(Rendered images with source text)
-------------------------

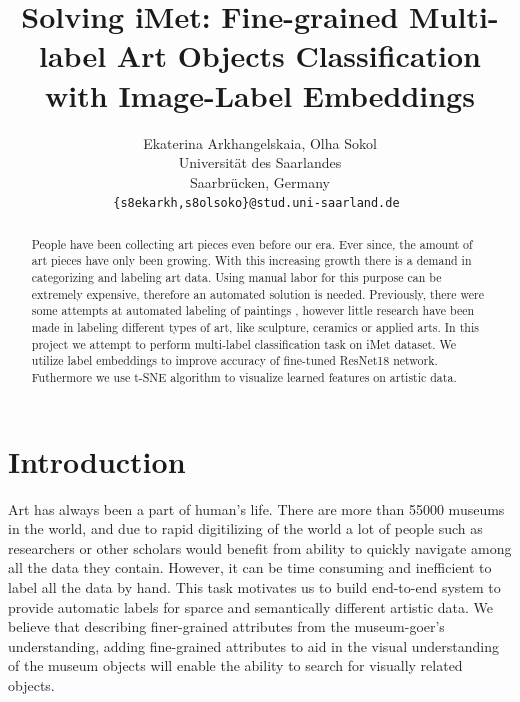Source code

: \documentclass[10pt,twocolumn,letterpaper]{article}
\begin{document}
\title{Solving iMet: Fine-grained Multi-label Art Objects Classification with Image-Label Embeddings}

\author{Ekaterina Arkhangelskaia, Olha Sokol\\
Universit{\"a}t des Saarlandes\\
Saarbr{\"u}cken, Germany\\
{\tt\small \{s8ekarkh,s8olsoko\}@stud.uni-saarland.de }
}

\maketitle

\begin{abstract}
   People have been collecting art pieces even before our era. Ever since, the amount of art pieces have only been growing. With this increasing growth there is a demand in categorizing and labeling art data. Using manual labor for this purpose can be extremely expensive, therefore an automated solution is needed. Previously, there were some attempts at automated labeling of paintings \cite{Rijks}, however little research have been made in labeling different types of art, like sculpture, ceramics or applied arts. 
   In this project we attempt to perform multi-label classification task on iMet dataset. We utilize label embeddings to improve accuracy of fine-tuned ResNet18 network. Futhermore we use t-SNE algorithm to visualize learned features on artistic data. 

\end{abstract}

\section{Introduction}
Art has always been a part of human's life. There are more than 55000 museums in the world, and due to rapid digitilizing of the world a lot of people such as researchers or other scholars would benefit from ability to quickly  navigate among all the data they contain. However, it can be time consuming and inefficient to label all the data by hand. This task motivates us to build end-to-end system to provide automatic labels for sparce and semantically different artistic data. We believe that describing finer-grained attributes from the museum-goer’s understanding, adding fine-grained attributes to aid in the visual understanding of the museum objects will enable the ability to search for visually related objects. 
\end{document}
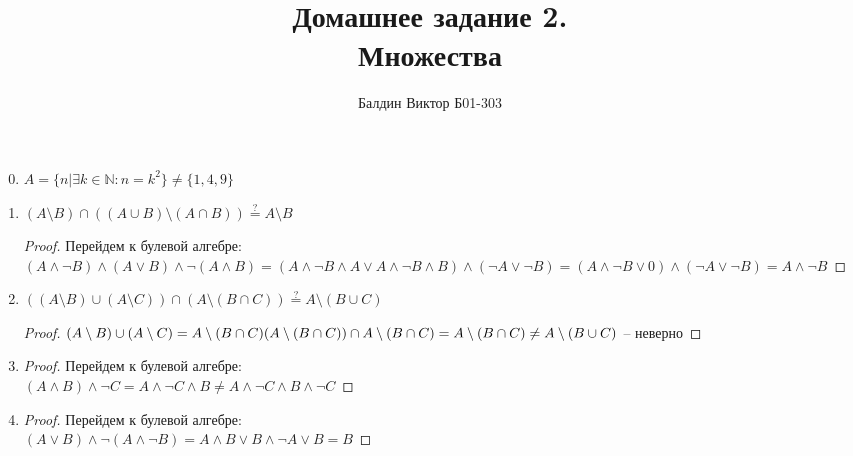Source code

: \documentclass[12pt]{article}
\title{Домашнее задание 2. \\ Множества}
\author{Балдин Виктор Б01-303}
\begin{document}
    \maketitle

    \begin{enumerate}
        \setcounter{enumi}{-1}
        \item \( A = \{n|\exists k \in \mathbb N: n = k^2\} \neq \{
        1, 4, 9\} \)

        \item \( (A \setminus B) \cap ((A \cup B) \setminus (A \cap B)) \stackrel{?}{=}
         A \setminus B\)
        \begin{proof}
            Перейдем к булевой алгебре: \\
            \( (A \wedge \lnot B ) \wedge (A \vee B) \wedge \lnot(A \wedge B) =
            (A \wedge \lnot B \wedge A \vee A \wedge \lnot B \wedge B) \wedge
            (\lnot A \vee \lnot B) = (A \wedge \lnot B \vee 0) \wedge (\lnot A \vee
            \lnot B) = A \wedge \lnot B \)
        \end{proof}

        \item \( ((A \setminus B) \cup (A \setminus C)) \cap
        (A \setminus (B \cap C)) \stackrel{?}{=} A\setminus (B \cup C)\)
        \begin{proof}
            \( (A \setminus B) \cup (A \setminus C) = A \setminus
            (B \cap C) \\
            (A \setminus (B \cap C)) \cap A \setminus
            (B \cap C) = A \setminus
            (B \cap C) \neq A \setminus
            (B \cup C)\) -- неверно
        \end{proof}

        \item \begin{proof}
            Перейдем к булевой алгебре: \\
            \( (A \wedge B) \wedge \lnot C = A \wedge \lnot C \wedge B \neq A \wedge \lnot C \wedge B \wedge
            \lnot C \)
        \end{proof}

        \item \begin{proof}
            Перейдем к булевой алгебре: \\
            \( (A \vee B) \wedge \lnot (A \wedge \lnot B) = A \wedge
            B \vee B \wedge \lnot A \vee B = B \)
        \end{proof}


\end{enumerate}
\end{document}
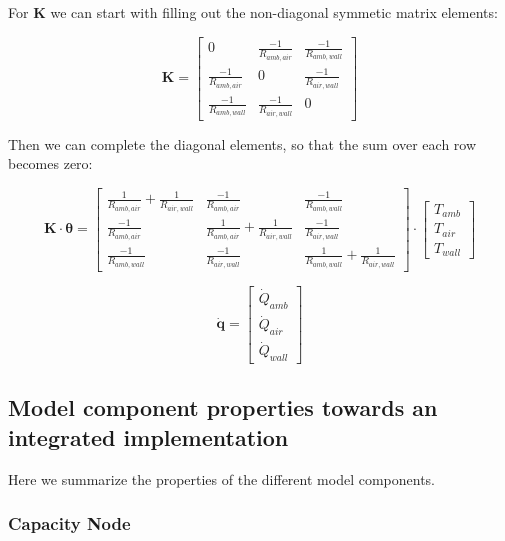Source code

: For $\mathbf{K}$ we can start with filling out the non-diagonal symmetic matrix elements:

\begin{equation}
		\mathbf{K} =
	\begin{bmatrix}
		0  & \frac{-1}{R_{amb,air}} & \frac{-1}{R_{amb,wall}}  \\
		\frac{-1}{R_{amb, air}} &  0 &  \frac{-1}{R_{air,wall}} \\
		\frac{-1}{R_{amb,wall}} & \frac{-1}{R_{air, wall}}  & 0 
	\end{bmatrix}
\end{equation}

Then we can complete the diagonal elements, so that the sum over each row becomes zero:

\begin{equation}
	\mathbf{K} \cdot \boldsymbol{\theta} =
	\begin{bmatrix}
		\frac{1}{R_{amb, air}} + \frac{1}{R_{air,wall}}  & \frac{-1}{R_{amb,air}} & \frac{-1}{R_{amb,wall}}  \\
		\frac{-1}{R_{amb, air}} &  \frac{1}{R_{amb, air}} + \frac{1}{R_{air,wall}} &  \frac{-1}{R_{air,wall}} \\
		\frac{-1}{R_{amb,wall}} & \frac{-1}{R_{air, wall}}  & \frac{1}{R_{amb, wall}} + \frac{1}{R_{air,wall}} 
	\end{bmatrix}
	\cdot
	\begin{bmatrix}
		T_{amb} \\
		T_{air} \\
		T_{wall}
	\end{bmatrix}
\end{equation}

\begin{equation}
	\mathbf{\dot{q}} =
	\begin{bmatrix}
		\dot{Q}_{amb}\\
		\dot{Q}_{air} \\
		\dot{Q}_{wall} 
	\end{bmatrix}
\end{equation}

\newpage

\subsection{Model component properties towards an integrated implementation}
Here we summarize the properties of the different model components. 

\subsubsection{Capacity Node} \label{sec:capnode}

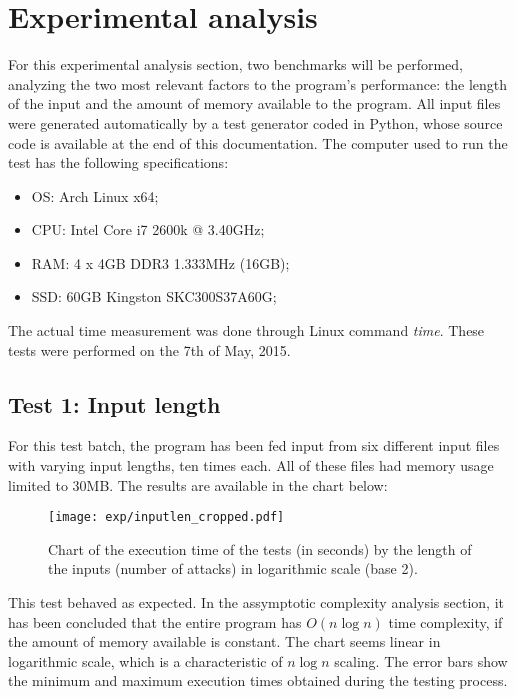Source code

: \documentclass[10pt,a4paper]{article}
\numberwithin{equation}{section}
\begin{document}
\section{Experimental analysis}

For this experimental analysis section, two benchmarks will be performed, analyzing the two most relevant factors to the program's performance: the length of the input and the amount of memory available to the program. All input files were generated automatically by a test generator coded in Python, whose source code is available at the end of this documentation. The computer used to run the test has the following specifications:

\begin{itemize}
    \item OS: Arch Linux x64;
    \item CPU: Intel Core i7 2600k @ 3.40GHz;
    \item RAM: 4 x 4GB DDR3 1.333MHz (16GB);
    \item SSD: 60GB Kingston SKC300S37A60G;
\end{itemize}

The actual time measurement was done through Linux command \emph{time}. These tests were performed on the 7th of May, 2015.

\subsection{Test 1: Input length}

For this test batch, the program has been fed input from six different input files with varying input lengths, ten times each. All of these files had memory usage limited to 30MB. The results are available in the chart below:

\begin{figure}[H]
    \centering
    \texttt{[image: exp/inputlen\_cropped.pdf]}
    \caption{Chart of the execution time of the tests (in seconds) by the length of the inputs (number of attacks) in logarithmic scale (base 2).}
    \label{fig:inputlen}
\end{figure}

This test behaved as expected. In the assymptotic complexity analysis section, it has been concluded that the entire program has $O(n\log{n})$ time complexity, if the amount of memory available is constant. The chart seems linear in logarithmic scale, which is a characteristic of $n\log{n}$ scaling. The error bars show the minimum and maximum execution times obtained during the testing process.
\end{document}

-------------------------

- _Problem to solve_
Tell how many lines of the data above hold the string "setminus". The number alone is the answer.

- _Answer for the task_
8